Source texts of formatted documents:
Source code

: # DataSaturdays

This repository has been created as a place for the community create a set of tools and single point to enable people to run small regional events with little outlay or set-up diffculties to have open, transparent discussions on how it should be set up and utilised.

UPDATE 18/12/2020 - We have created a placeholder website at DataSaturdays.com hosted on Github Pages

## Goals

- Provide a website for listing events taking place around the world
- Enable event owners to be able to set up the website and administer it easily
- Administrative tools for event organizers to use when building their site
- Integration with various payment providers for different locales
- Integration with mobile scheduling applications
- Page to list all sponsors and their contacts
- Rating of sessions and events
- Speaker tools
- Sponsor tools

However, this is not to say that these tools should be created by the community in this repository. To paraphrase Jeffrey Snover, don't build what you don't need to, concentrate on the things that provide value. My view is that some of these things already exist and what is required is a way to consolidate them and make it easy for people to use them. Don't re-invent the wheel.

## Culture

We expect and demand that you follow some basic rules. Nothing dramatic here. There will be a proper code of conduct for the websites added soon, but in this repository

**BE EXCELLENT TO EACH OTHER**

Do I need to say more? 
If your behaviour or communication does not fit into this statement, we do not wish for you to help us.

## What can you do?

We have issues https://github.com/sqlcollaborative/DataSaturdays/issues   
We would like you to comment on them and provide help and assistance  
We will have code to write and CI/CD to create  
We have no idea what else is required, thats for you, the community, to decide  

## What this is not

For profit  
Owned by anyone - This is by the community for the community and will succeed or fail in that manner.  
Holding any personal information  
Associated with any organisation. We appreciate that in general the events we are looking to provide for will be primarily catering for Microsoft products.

What is needed:
The required result is an identical copy of the records above.

Written response:
Source code

: # DataSaturdays

This repository has been created as a place for the community create a set of tools and single point to enable people to run small regional events with little outlay or set-up diffculties to have open, transparent discussions on how it should be set up and utilised.

UPDATE 18/12/2020 - We have created a placeholder website at DataSaturdays.com hosted on Github Pages

## Goals

- Provide a website for listing events taking place around the world
- Enable event owners to be able to set up the website and administer it easily
- Administrative tools for event organizers to use when building their site
- Integration with various payment providers for different locales
- Integration with mobile scheduling applications
- Page to list all sponsors and their contacts
- Rating of sessions and events
- Speaker tools
- Sponsor tools

However, this is not to say that these tools should be created by the community in this repository. To paraphrase Jeffrey Snover, don't build what you don't need to, concentrate on the things that provide value. My view is that some of these things already exist and what is required is a way to consolidate them and make it easy for people to use them. Don't re-invent the wheel.

## Culture

We expect and demand that you follow some basic rules. Nothing dramatic here. There will be a proper code of conduct for the websites added soon, but in this repository

**BE EXCELLENT TO EACH OTHER**

Do I need to say more? 
If your behaviour or communication does not fit into this statement, we do not wish for you to help us.

## What can you do?

We have issues https://github.com/sqlcollaborative/DataSaturdays/issues   
We would like you to comment on them and provide help and assistance  
We will have code to write and CI/CD to create  
We have no idea what else is required, thats for you, the community, to decide  

## What this is not

For profit  
Owned by anyone - This is by the community for the community and will succeed or fail in that manner.  
Holding any personal information  
Associated with any organisation. We appreciate that in general the events we are looking to provide for will be primarily catering for Microsoft products.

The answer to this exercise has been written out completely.